* Exercise prompt
Number of lines below with the word "product": state it and write nothing more.

***** Information *****

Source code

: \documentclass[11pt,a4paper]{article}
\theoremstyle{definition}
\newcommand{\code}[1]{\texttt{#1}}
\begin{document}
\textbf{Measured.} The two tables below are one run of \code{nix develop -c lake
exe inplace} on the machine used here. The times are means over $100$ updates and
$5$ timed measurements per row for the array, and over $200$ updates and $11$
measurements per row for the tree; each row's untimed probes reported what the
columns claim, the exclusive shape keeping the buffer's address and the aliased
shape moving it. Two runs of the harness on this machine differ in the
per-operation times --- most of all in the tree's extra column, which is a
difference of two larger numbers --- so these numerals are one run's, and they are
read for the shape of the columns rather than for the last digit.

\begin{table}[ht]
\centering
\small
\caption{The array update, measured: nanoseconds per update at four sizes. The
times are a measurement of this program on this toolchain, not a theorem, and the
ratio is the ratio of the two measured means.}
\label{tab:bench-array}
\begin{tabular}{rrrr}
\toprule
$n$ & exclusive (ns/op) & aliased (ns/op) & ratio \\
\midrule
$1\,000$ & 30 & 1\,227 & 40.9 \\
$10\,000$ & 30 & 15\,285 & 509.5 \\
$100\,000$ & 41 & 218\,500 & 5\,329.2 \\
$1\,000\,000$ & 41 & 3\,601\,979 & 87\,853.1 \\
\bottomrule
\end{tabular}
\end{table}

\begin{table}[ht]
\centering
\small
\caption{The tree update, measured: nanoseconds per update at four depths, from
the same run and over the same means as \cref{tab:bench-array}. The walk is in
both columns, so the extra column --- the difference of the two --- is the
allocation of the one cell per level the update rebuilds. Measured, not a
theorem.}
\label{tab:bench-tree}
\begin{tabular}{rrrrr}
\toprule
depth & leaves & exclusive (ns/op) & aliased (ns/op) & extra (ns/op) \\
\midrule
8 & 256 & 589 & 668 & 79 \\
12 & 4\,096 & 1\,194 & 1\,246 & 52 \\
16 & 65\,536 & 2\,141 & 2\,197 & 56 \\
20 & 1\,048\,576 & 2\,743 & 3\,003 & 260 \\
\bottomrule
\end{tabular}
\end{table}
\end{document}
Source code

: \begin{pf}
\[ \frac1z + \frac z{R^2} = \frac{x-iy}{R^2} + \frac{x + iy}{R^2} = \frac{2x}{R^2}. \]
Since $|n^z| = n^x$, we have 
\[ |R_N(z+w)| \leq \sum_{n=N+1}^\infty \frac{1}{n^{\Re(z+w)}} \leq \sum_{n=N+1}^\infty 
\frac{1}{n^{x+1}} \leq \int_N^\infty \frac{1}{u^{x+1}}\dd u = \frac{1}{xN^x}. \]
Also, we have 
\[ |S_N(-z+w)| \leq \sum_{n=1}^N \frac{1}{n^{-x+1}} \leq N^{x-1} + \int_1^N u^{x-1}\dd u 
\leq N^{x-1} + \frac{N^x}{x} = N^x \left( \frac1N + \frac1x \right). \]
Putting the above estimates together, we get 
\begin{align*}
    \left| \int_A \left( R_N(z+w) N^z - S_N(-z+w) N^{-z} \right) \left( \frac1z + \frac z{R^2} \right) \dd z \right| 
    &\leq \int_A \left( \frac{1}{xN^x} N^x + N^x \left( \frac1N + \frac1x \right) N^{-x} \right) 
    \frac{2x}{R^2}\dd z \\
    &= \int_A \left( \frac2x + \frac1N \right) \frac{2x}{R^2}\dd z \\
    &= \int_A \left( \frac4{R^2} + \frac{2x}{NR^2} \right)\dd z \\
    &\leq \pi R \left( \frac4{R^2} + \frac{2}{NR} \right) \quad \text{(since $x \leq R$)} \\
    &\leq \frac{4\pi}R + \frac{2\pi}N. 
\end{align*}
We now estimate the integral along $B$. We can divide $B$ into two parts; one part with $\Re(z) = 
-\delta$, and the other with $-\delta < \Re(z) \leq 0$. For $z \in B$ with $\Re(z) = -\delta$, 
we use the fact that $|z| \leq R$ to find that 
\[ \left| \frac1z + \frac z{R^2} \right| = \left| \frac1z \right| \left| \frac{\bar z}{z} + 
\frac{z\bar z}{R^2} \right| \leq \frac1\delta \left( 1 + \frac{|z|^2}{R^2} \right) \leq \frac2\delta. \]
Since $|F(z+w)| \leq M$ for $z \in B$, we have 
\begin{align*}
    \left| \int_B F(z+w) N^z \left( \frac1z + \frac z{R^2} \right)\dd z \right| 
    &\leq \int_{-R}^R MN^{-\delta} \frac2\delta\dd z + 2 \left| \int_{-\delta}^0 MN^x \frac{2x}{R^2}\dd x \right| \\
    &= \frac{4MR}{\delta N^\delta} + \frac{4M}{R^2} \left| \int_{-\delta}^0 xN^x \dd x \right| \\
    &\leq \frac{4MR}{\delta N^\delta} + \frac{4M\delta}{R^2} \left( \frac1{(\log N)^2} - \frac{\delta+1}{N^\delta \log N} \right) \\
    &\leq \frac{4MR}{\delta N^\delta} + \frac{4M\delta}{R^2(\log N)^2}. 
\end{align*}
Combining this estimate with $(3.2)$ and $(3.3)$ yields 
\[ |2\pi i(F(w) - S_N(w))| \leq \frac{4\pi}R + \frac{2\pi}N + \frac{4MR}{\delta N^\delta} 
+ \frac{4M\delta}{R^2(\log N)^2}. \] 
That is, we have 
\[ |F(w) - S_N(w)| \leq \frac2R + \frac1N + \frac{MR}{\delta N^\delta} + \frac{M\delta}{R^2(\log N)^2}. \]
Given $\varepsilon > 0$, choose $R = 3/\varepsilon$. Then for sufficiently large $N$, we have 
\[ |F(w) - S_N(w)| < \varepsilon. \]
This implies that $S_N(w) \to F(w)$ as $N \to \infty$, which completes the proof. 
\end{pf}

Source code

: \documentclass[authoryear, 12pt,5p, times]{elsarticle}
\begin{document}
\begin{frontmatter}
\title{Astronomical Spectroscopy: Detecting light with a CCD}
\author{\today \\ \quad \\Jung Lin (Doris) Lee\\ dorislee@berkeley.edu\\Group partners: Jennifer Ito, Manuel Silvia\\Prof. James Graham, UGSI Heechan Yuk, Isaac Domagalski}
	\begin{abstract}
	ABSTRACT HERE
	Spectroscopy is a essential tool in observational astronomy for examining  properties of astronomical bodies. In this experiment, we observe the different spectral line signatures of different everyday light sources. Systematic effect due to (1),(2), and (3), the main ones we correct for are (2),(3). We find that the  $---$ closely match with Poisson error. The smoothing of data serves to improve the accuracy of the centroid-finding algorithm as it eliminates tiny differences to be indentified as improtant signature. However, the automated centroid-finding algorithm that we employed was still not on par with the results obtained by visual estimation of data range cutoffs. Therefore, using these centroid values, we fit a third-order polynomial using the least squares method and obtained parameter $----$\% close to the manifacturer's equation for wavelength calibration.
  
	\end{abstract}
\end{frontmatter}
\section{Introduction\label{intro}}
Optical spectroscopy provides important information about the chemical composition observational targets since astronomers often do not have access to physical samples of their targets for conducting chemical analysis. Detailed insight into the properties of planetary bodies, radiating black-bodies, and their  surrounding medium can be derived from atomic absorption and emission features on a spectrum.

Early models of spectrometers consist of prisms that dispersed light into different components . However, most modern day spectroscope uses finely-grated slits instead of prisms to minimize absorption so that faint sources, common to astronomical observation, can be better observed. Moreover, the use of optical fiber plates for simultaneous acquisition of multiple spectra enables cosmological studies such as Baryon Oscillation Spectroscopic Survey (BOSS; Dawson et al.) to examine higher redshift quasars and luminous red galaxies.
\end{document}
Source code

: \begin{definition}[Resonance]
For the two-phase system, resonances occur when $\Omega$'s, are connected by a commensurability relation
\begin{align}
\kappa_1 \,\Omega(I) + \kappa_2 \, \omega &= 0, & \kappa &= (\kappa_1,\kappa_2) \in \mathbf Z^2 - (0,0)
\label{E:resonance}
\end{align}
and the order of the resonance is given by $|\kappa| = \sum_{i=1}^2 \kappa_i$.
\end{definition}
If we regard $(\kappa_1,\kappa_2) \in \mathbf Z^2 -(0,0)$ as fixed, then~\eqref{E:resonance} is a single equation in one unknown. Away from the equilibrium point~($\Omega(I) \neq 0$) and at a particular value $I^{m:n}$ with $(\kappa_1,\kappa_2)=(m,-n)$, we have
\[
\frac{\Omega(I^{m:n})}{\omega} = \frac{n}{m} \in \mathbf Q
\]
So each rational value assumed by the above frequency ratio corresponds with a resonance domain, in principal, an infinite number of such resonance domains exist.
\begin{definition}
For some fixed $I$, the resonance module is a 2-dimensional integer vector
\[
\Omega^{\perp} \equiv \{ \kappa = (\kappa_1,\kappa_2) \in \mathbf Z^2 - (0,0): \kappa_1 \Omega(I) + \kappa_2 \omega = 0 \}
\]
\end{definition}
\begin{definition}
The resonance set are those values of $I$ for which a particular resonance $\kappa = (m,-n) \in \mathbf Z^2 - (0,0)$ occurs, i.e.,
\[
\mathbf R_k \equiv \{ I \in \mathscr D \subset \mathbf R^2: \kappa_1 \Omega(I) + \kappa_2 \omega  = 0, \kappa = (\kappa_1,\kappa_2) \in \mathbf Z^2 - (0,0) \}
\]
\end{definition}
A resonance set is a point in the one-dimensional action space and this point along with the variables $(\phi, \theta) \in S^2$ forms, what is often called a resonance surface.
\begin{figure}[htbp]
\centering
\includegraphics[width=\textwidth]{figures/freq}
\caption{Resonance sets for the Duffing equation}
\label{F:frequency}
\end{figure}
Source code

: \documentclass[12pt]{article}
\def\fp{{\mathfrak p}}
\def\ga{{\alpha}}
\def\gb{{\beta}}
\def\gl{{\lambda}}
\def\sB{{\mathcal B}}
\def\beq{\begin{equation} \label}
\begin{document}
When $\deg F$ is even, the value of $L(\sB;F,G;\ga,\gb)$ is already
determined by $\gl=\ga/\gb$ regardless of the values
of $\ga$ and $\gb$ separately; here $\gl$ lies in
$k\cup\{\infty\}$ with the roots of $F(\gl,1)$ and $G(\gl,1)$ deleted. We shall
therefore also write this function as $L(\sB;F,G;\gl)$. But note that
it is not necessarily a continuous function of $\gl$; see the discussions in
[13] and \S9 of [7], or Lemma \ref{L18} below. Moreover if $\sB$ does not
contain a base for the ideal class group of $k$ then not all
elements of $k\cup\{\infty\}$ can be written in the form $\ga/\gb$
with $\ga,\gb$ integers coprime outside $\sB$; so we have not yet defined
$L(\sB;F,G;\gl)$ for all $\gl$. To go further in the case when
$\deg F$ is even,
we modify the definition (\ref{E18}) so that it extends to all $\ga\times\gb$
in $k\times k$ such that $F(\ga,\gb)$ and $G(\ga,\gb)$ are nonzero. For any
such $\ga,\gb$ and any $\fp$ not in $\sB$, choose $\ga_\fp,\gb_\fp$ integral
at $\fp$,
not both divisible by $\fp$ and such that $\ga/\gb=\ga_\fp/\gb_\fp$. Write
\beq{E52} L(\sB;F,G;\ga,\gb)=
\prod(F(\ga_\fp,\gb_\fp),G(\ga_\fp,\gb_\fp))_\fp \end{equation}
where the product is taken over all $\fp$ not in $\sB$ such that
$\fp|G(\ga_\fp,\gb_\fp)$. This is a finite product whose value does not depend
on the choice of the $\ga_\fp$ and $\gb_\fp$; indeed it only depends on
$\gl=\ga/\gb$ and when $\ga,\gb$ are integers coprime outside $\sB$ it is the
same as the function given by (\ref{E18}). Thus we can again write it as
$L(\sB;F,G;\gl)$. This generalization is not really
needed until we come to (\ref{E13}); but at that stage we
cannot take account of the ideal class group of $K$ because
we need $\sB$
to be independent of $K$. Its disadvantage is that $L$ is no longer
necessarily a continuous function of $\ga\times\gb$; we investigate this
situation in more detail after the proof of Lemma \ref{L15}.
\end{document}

*****

* Output of the exercise
2